Shari – I think that for me Bert Hemphill was essential. He was the most open human being I have ever met in my entire life. It didn't matter whether it was art or food. We went to a dim sum place in Chinatown with Bert. Our place of choice had a very loud wedding party there, people singing full throttle – he wasn’t phased! He laughed and said “isn’t this marvelous”. So like Bert! There are scholars whose work I appreciate, including Leslie Umberger and Valerie Rousseau. I do think that the enthusiasm with which Roberta Smith and Jerry Saltz have written has been critical in getting the general public to take this art form seriously. Robert Farris Thompson has been essential. And probably many others I cannot think of right now.
Randall – Robert Farris Thompson wrote the book ‘Flash of the Spirit’ and that book was so important, it may have been instrumental in giving the Corcoran Exhibition impetus to have been conceived. All the people that worked on that show were influenced by Robert Farris Thompson. We were so fortunate to have become close with him. He came and lectured at our first gallery, and I lectured in his class at Yale. He just got it. He wrote on Basquiat and other African American artists like Traylor. He used the term outsider to get a perspective on terms.
Roger Cardinal, Barbara Safarova, Leslie Umberger, Judy McWillie (she turned everyone’s head onto the African American South artists), Laurent Danchin, Valerie Rousseau, Colin Rhodes, Lucienne Pierry, Sara Lombardi, Terezie Zemánková, and others.
12. Is there anything else you would like to add?
Randall – I want to talk more about the focus of the gallery and the direction that we go in and how we focus what we do. In Art Brut etc., we are especially interested in spiritual art and the spiritualistic aspect. In ceramics we are really into textures and the transformation of texture. And with the masks we tend towards the spiritual and shamanistic. Everyone seems to be doing spiritualistic shows now, but we were the first to do these shows 10 and 20 years ago.
I am currently working on three projects. One is a book on American Art Brut as no one has presented it that way. In doing that I will be able to bring together Europe and the United States.
Another project is Art Brut and the shamanistic impulse. I got so tired of artists telling me they are shamans, or writers calling artists shamans. I wanted to do a book that shows the genius in the art. I believe the impulse to be spiritual and shamanistic is in every human being and it can be in the artist, but a shaman is trained in the culture year after year and that is where their art comes from, so I want to do something that shows the difference. And then this final project is up in the air, but I was supposed to curate a two-floor African American show at Halle Saint Pierre in Paris. I am not sure if this will happen now. No one has done a show of all of African Americans, including North and South America. Each place is normally kept separate and I would be mixing the south, with the north, with the Caribbean and so on.

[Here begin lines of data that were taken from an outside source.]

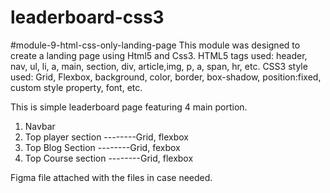 # leaderboard-css3

#module-9-html-css-only-landing-page
This module was designed to create a landing page using Html5 and Css3. 
HTML5 tags used:
  header, nav, ul, li, a, main, section, div, article,img, p, a, span, hr, etc.
CSS3 style used:
  Grid, Flexbox, background, color, border, box-shadow, position:fixed, custom style property, font, etc.
  
This is  simple leaderboard page featuring 4 main portion.
  1. Navbar
  2. Top player section     --------Grid, flexbox
  3. Top Blog Section       --------Grid, fexbox
  4. Top Course section     --------Grid, flexbox
  
Figma file attached with the files in case needed.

Shari – I would add that both of us are drawn to work that feels as though nature is living through it. That there is some organic spirit in it. I feel that in spite of everything else art will be made because it has to be made and when I feel that genuine impulse and immediacy in a work it is very moving to me.
Randall – There is a section of mainstream art. We call it non-mainstream. It is not supposed to be negative. It is just about the intentionality. But there is a section that I am calling eccentric mainstream and that is the section where mainstream touches Art Brut. The artists like Simone Pelligrini and others who are completely aware of Contemporary art and trained, but who have chosen to work in a non-classical trained way and have re-built themselves to work in another way. Someone like Basquiat and Keith Haring. All those who are very aware of it and the mainstream. I think these artists work well shown together alongside non-mainstream artists.